Please return the entries, omitting and altering nothing.

Stored records
--------
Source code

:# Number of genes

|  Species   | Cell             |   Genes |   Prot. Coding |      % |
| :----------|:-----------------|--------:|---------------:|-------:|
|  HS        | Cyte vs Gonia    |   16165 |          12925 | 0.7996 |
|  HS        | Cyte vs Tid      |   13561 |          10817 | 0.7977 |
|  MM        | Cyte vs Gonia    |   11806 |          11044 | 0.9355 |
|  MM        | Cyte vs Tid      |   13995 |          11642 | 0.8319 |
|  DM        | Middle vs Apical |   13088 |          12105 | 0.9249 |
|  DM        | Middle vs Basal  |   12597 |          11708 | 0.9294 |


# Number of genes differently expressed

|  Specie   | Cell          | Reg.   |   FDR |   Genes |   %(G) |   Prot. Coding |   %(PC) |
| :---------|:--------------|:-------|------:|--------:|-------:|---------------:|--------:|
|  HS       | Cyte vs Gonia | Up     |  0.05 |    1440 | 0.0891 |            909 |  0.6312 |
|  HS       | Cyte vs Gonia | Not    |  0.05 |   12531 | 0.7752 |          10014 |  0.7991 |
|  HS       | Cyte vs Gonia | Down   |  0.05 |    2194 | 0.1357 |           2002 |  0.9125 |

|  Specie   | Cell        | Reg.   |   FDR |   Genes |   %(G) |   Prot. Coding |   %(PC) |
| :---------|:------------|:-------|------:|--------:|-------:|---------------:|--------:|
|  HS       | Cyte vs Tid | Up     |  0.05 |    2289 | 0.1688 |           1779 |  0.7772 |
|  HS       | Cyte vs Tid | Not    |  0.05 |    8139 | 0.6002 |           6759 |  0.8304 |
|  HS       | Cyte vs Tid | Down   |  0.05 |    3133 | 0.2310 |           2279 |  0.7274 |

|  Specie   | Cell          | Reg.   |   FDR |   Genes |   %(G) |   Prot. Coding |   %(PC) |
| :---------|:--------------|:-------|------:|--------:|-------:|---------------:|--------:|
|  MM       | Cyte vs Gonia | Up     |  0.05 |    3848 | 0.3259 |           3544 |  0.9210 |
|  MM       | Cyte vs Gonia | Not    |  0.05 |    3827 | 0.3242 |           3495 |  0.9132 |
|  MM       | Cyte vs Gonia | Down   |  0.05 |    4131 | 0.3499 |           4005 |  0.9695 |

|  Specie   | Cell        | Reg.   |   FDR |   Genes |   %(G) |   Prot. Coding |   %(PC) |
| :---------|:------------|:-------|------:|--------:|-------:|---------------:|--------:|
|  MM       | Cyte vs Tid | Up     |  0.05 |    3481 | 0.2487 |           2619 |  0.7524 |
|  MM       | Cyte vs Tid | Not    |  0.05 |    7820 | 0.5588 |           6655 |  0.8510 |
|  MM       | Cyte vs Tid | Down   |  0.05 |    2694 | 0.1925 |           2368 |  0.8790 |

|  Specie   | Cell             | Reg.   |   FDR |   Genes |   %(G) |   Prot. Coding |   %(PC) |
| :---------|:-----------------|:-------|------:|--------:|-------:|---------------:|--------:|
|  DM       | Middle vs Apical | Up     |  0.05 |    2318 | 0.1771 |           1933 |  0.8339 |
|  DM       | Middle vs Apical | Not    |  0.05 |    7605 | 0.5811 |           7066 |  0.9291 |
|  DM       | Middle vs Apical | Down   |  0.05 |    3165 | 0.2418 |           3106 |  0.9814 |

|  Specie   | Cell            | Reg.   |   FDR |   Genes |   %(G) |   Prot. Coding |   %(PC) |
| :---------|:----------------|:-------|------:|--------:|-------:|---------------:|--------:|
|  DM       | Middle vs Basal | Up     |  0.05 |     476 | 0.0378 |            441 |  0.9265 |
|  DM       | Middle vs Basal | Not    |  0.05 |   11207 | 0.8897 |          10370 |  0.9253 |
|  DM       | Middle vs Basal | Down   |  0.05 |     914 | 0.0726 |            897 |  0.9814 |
--------
● YOUR SOLUTION
Source code

:# Number of genes

|  Species   | Cell             |   Genes |   Prot. Coding |      % |
| :----------|:-----------------|--------:|---------------:|-------:|
|  HS        | Cyte vs Gonia    |   16165 |          12925 | 0.7996 |
|  HS        | Cyte vs Tid      |   13561 |          10817 | 0.7977 |
|  MM        | Cyte vs Gonia    |   11806 |          11044 | 0.9355 |
|  MM        | Cyte vs Tid      |   13995 |          11642 | 0.8319 |
|  DM        | Middle vs Apical |   13088 |          12105 | 0.9249 |
|  DM        | Middle vs Basal  |   12597 |          11708 | 0.9294 |


# Number of genes differently expressed

|  Specie   | Cell          | Reg.   |   FDR |   Genes |   %(G) |   Prot. Coding |   %(PC) |
| :---------|:--------------|:-------|------:|--------:|-------:|---------------:|--------:|
|  HS       | Cyte vs Gonia | Up     |  0.05 |    1440 | 0.0891 |            909 |  0.6312 |
|  HS       | Cyte vs Gonia | Not    |  0.05 |   12531 | 0.7752 |          10014 |  0.7991 |
|  HS       | Cyte vs Gonia | Down   |  0.05 |    2194 | 0.1357 |           2002 |  0.9125 |

|  Specie   | Cell        | Reg.   |   FDR |   Genes |   %(G) |   Prot. Coding |   %(PC) |
| :---------|:------------|:-------|------:|--------:|-------:|---------------:|--------:|
|  HS       | Cyte vs Tid | Up     |  0.05 |    2289 | 0.1688 |           1779 |  0.7772 |
|  HS       | Cyte vs Tid | Not    |  0.05 |    8139 | 0.6002 |           6759 |  0.8304 |
|  HS       | Cyte vs Tid | Down   |  0.05 |    3133 | 0.2310 |           2279 |  0.7274 |

|  Specie   | Cell          | Reg.   |   FDR |   Genes |   %(G) |   Prot. Coding |   %(PC) |
| :---------|:--------------|:-------|------:|--------:|-------:|---------------:|--------:|
|  MM       | Cyte vs Gonia | Up     |  0.05 |    3848 | 0.3259 |           3544 |  0.9210 |
|  MM       | Cyte vs Gonia | Not    |  0.05 |    3827 | 0.3242 |           3495 |  0.9132 |
|  MM       | Cyte vs Gonia | Down   |  0.05 |    4131 | 0.3499 |           4005 |  0.9695 |

|  Specie   | Cell        | Reg.   |   FDR |   Genes |   %(G) |   Prot. Coding |   %(PC) |
| :---------|:------------|:-------|------:|--------:|-------:|---------------:|--------:|
|  MM       | Cyte vs Tid | Up     |  0.05 |    3481 | 0.2487 |           2619 |  0.7524 |
|  MM       | Cyte vs Tid | Not    |  0.05 |    7820 | 0.5588 |           6655 |  0.8510 |
|  MM       | Cyte vs Tid | Down   |  0.05 |    2694 | 0.1925 |           2368 |  0.8790 |

|  Specie   | Cell             | Reg.   |   FDR |   Genes |   %(G) |   Prot. Coding |   %(PC) |
| :---------|:-----------------|:-------|------:|--------:|-------:|---------------:|--------:|
|  DM       | Middle vs Apical | Up     |  0.05 |    2318 | 0.1771 |           1933 |  0.8339 |
|  DM       | Middle vs Apical | Not    |  0.05 |    7605 | 0.5811 |           7066 |  0.9291 |
|  DM       | Middle vs Apical | Down   |  0.05 |    3165 | 0.2418 |           3106 |  0.9814 |

|  Specie   | Cell            | Reg.   |   FDR |   Genes |   %(G) |   Prot. Coding |   %(PC) |
| :---------|:----------------|:-------|------:|--------:|-------:|---------------:|--------:|
|  DM       | Middle vs Basal | Up     |  0.05 |     476 | 0.0378 |            441 |  0.9265 |
|  DM       | Middle vs Basal | Not    |  0.05 |   11207 | 0.8897 |          10370 |  0.9253 |
|  DM       | Middle vs Basal | Down   |  0.05 |     914 | 0.0726 |            897 |  0.9814 |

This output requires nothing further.